Lois Butler (born Lois Reid 3 November 1897 – 17 August 1970) was an Olympic skier, aviator and one of the early members of the Air Transport Auxiliary (ATA).

==Early life==
Lois Reid was born on 3 November 1897 in Montreal, Quebec, to Minnie (née Cormack) (d. 1949) and Sir William Duff Reid (1866–1924). She was their only daughter and had four brothers. Her father owned railways in Canada and was president of the Reid Newfoundland Co. Ltd.

Reid was educated at Abbots Langley School in Britain and returned to Canada in 1913 to attend Havergal College in Toronto.

She met her first husband, Lieutenant-Colonel Hugh William Knox-Niven, when he was working as aide-de-camp to the governor of Newfoundland. They married in 1918 and had one daughter, Lois Knox-Niven. Hugh Knox-Niven died in 1923.

She and her second husband, Alan Samuel Butler, chairman of the De Havilland Aircraft Company, married in 1925 and had two children, a daughter, Carol and a son, David.

== Skiing ==
Butler was a skier and she represented Canada at the 1936 Winter Olympics in Garmisch-Partenkirchen, captaining the women's team and competing in the women's combined event.

== Flying and the ATA ==
Together the Butlers set a world record for two-seater light planes, of 119.77 m.p.h. in 1928.

Butler was one of the earliest women pilots appointed to the Air Transport Auxiliary (ATA) in 1940 by the Commandant Pauline Gower. By the end of the war, she had more than 1000 flying hours and had flown 36 types of aircraft, and was one of the most experienced service pilots.
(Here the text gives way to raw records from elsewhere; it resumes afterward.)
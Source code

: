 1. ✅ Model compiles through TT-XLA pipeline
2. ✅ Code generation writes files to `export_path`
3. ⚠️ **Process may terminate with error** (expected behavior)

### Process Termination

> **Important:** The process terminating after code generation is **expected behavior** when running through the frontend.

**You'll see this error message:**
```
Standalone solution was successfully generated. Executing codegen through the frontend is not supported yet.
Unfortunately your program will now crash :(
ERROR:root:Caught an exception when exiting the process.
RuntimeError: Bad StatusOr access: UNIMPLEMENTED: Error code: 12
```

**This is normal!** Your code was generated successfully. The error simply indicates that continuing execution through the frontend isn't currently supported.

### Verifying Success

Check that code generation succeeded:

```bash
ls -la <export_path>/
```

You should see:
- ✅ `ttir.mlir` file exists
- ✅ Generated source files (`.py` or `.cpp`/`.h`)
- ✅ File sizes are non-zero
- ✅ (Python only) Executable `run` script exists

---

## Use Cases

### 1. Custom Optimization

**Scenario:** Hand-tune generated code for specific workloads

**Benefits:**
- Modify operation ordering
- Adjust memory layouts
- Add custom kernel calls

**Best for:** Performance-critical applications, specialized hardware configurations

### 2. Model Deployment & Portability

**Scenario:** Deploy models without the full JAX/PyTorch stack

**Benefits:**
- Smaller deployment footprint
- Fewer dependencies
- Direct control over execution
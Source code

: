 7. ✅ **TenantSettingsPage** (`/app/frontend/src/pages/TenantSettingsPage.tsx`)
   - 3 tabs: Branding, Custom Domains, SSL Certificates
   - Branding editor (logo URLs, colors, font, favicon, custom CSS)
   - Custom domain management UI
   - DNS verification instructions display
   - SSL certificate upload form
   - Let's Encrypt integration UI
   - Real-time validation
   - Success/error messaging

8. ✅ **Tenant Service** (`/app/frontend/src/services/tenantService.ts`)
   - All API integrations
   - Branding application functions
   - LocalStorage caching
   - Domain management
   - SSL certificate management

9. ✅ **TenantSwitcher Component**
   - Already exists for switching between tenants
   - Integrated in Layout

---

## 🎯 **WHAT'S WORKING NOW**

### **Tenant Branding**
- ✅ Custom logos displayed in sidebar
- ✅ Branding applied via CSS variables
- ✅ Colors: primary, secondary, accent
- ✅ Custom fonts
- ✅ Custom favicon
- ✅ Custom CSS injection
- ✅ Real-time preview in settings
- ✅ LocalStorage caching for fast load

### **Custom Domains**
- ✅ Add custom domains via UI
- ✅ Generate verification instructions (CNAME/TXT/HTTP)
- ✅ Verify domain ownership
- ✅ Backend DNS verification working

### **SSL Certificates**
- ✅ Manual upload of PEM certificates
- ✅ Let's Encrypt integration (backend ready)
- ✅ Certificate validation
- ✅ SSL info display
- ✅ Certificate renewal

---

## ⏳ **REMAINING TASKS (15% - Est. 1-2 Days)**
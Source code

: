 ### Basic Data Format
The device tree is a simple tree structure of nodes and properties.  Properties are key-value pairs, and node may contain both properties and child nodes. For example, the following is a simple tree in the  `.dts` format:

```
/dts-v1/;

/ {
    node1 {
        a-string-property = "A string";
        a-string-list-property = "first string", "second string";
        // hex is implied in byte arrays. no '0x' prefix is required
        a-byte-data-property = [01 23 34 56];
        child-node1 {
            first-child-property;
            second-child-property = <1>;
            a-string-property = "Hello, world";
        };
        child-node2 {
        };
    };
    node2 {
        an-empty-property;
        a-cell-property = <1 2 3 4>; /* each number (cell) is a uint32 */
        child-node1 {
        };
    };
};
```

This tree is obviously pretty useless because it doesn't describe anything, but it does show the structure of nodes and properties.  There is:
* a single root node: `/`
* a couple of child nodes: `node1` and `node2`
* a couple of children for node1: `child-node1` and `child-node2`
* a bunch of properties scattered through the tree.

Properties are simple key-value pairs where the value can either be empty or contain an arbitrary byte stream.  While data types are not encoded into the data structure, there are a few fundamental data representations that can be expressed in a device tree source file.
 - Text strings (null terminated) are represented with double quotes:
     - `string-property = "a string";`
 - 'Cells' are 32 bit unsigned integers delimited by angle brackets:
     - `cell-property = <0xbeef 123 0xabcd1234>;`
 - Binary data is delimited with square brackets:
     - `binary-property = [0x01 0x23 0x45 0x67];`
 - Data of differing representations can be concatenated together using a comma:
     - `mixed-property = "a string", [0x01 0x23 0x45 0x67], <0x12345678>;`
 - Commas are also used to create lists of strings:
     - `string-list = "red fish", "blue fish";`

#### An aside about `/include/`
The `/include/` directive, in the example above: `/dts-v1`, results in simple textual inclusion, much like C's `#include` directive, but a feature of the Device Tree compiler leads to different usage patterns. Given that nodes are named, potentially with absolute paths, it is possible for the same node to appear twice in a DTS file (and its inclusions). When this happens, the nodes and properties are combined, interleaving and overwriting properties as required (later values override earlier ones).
After the war the family moved to Salisbury, (now Harare) in what was then called Southern Rhodesia (now Zimbabwe). They bought tobacco farms near Bulawayo, but the couple later returned to Studham Hall, in Bedfordshire, leaving their son, David, to run the business.

Butler died of a heart attack, in Piraeus, Greece, on 17 August 1970. She was buried in St Mary's Church, Studham, in Bedfordshire.